After getting our fill (more than our fill – I think I’ gaining my Freshman fifteen in this one week), we headed to the Gum Wall before our paths separated as my Mom and brother headed up to the Seattle Art Museum and I opted out in favor of the shops here in downtown – Forever 21, H&M, Old Navy. I wove my way between stacks of clothes and throngs of people, taking on the city all on my own. It was fun, and as lame as it may sound, it was an empowering experience. I was able to navigate my way around town for a few hours before we all met up again to take the Underground tour together.
That, the whole tour in the streets beneath the streets, was utterly breathtaking – especially for a history buff such as myself. We learned about the founders of Seattle and the foundations of the city. It was cool to walk in places where countless others have come before me in their puffy dresses and horse drawn carriages. Truly an amazing thing.

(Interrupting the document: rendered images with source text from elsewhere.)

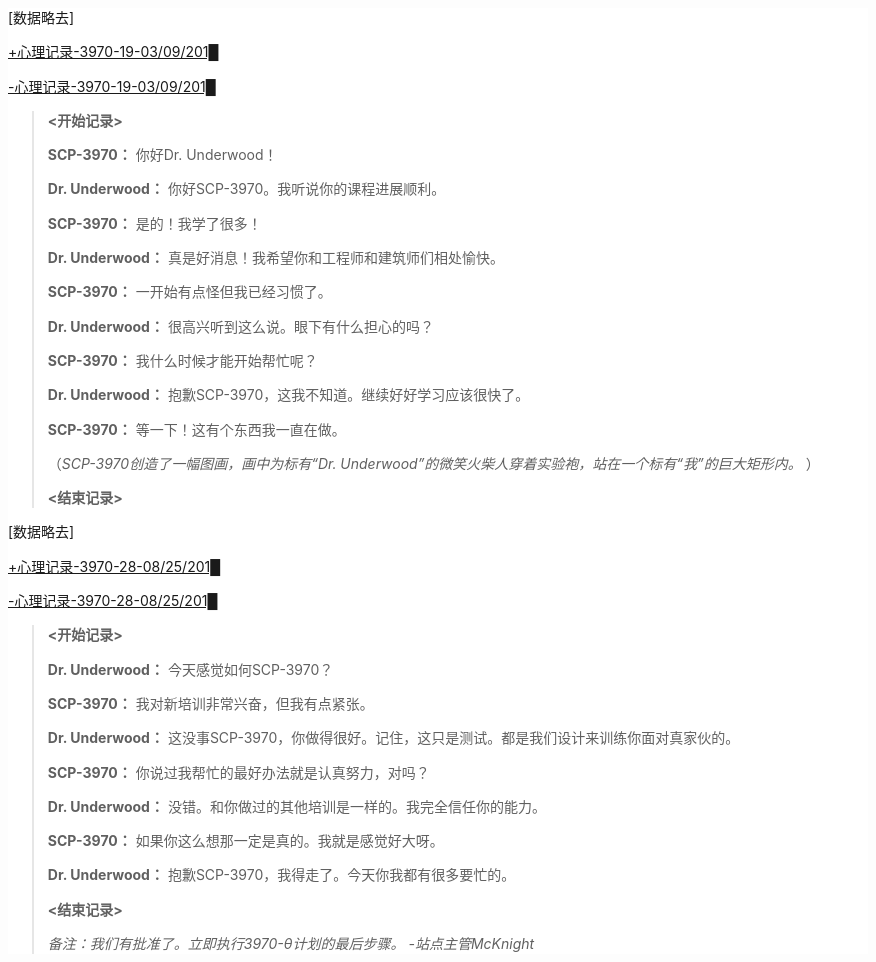 


[数据略去]

<a shape='rect' class='collapsible-block-link' href='javascript:;'>+&#24515;&#29702;&#35760;&#24405;-3970-19-03/09/201&#9608;</a>

<a shape='rect' class='collapsible-block-link' href='javascript:;'>-&#24515;&#29702;&#35760;&#24405;-3970-19-03/09/201&#9608;</a>


> **<开始记录>** 
> 
> **SCP-3970：** 你好Dr. Underwood！
> 
> **Dr. Underwood：** 你好SCP-3970。我听说你的课程进展顺利。
> 
> **SCP-3970：** 是的！我学了很多！
> 
> **Dr. Underwood：** 真是好消息！我希望你和工程师和建筑师们相处愉快。
> 
> **SCP-3970：** 一开始有点怪但我已经习惯了。
> 
> **Dr. Underwood：** 很高兴听到这么说。眼下有什么担心的吗？
> 
> **SCP-3970：** 我什么时候才能开始帮忙呢？
> 
> **Dr. Underwood：** 抱歉SCP-3970，这我不知道。继续好好学习应该很快了。
> 
> **SCP-3970：** 等一下！这有个东西我一直在做。
> 
> （*SCP-3970创造了一幅图画，画中为标有“Dr. Underwood”的微笑火柴人穿着实验袍，站在一个标有“我”的巨大矩形内。* ）
> 
> **<结束记录>** 
> 




[数据略去]

<a shape='rect' class='collapsible-block-link' href='javascript:;'>+&#24515;&#29702;&#35760;&#24405;-3970-28-08/25/201&#9608;</a>

<a shape='rect' class='collapsible-block-link' href='javascript:;'>-&#24515;&#29702;&#35760;&#24405;-3970-28-08/25/201&#9608;</a>


> **<开始记录>** 
> 
> **Dr. Underwood：** 今天感觉如何SCP-3970？
> 
> **SCP-3970：** 我对新培训非常兴奋，但我有点紧张。
> 
> **Dr. Underwood：** 这没事SCP-3970，你做得很好。记住，这只是测试。都是我们设计来训练你面对真家伙的。
> 
> **SCP-3970：** 你说过我帮忙的最好办法就是认真努力，对吗？
> 
> **Dr. Underwood：** 没错。和你做过的其他培训是一样的。我完全信任你的能力。
> 
> **SCP-3970：** 如果你这么想那一定是真的。我就是感觉好大呀。
> 
> **Dr. Underwood：** 抱歉SCP-3970，我得走了。今天你我都有很多要忙的。
> 
> **<结束记录>** 
> 
> *备注：我们有批准了。立即执行3970-θ计划的最后步骤。* 
*-站点主管McKnight* 
>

By the time we were out of the tour we were hungry enough to eat ten horses, and we wound our way back up the streets and Mom treated us to the Cheesecake Factory. It being the city and all, we found ourselves in a fifteen minute wait for a table. As we waited outside we found ourselves directly across from a homeless couple.
My heart breaks for them. I feel so helpless, I don’t know what to give them other than my prayers and a shy smile, and I still feel like that isn’t enough. If I could I would take them out to eat, and give them a place to rest their heads, and clothe them – but the truth is that I don’t have the resources for that. And it sucks. The woman who sat across from us was crying as her sign read “Pregnant and homeless.” She and her partner were looking for fare for a bus, all that we had was two dollars – so we gave it to them, the man said that that was the most money that he had made all day. We bought them a piece of cheesecake when we went inside, they were unbelievably thankful, and the man was so sweet – all the while, the woman continued to cry.
In front of them, she crafted a piece sign out of plastic mardi-gras beads and pennies, and my heart continued to break. We ate a wonderful dinner, but my heart went out to them, it seemed unfair to be eating such good food when it was uncertain if these people were even eating at all.
When we left the restaurant they had at least four other Cheesecake Factory bags in front of them – I wonder if others took the hint and gave them some food too. Sometimes it feels like that’s all you can do, and one must wonder if food goes farther than money – I can almost garnet that it does.
What do you do in a situation like that?
My heart breaks for the people of this city even as I am enjoying every second of my adventures. As we move into our fourth day filled with adventures at the EMP and the Space Needle, I find myself praying for the people of Seattle with everything in me. This is an amazing city, but it is heartbreaking all the same. As I draw the parallels between this city and the other capital cities of the third world countries I’ve been in my heart aches, and yet, I am all the while more excited to spend my summer on mission!
God is good, just as vacation. And, without getting super sappy, I’m incredibly stoked to be in this city, even if it is heartbreaking.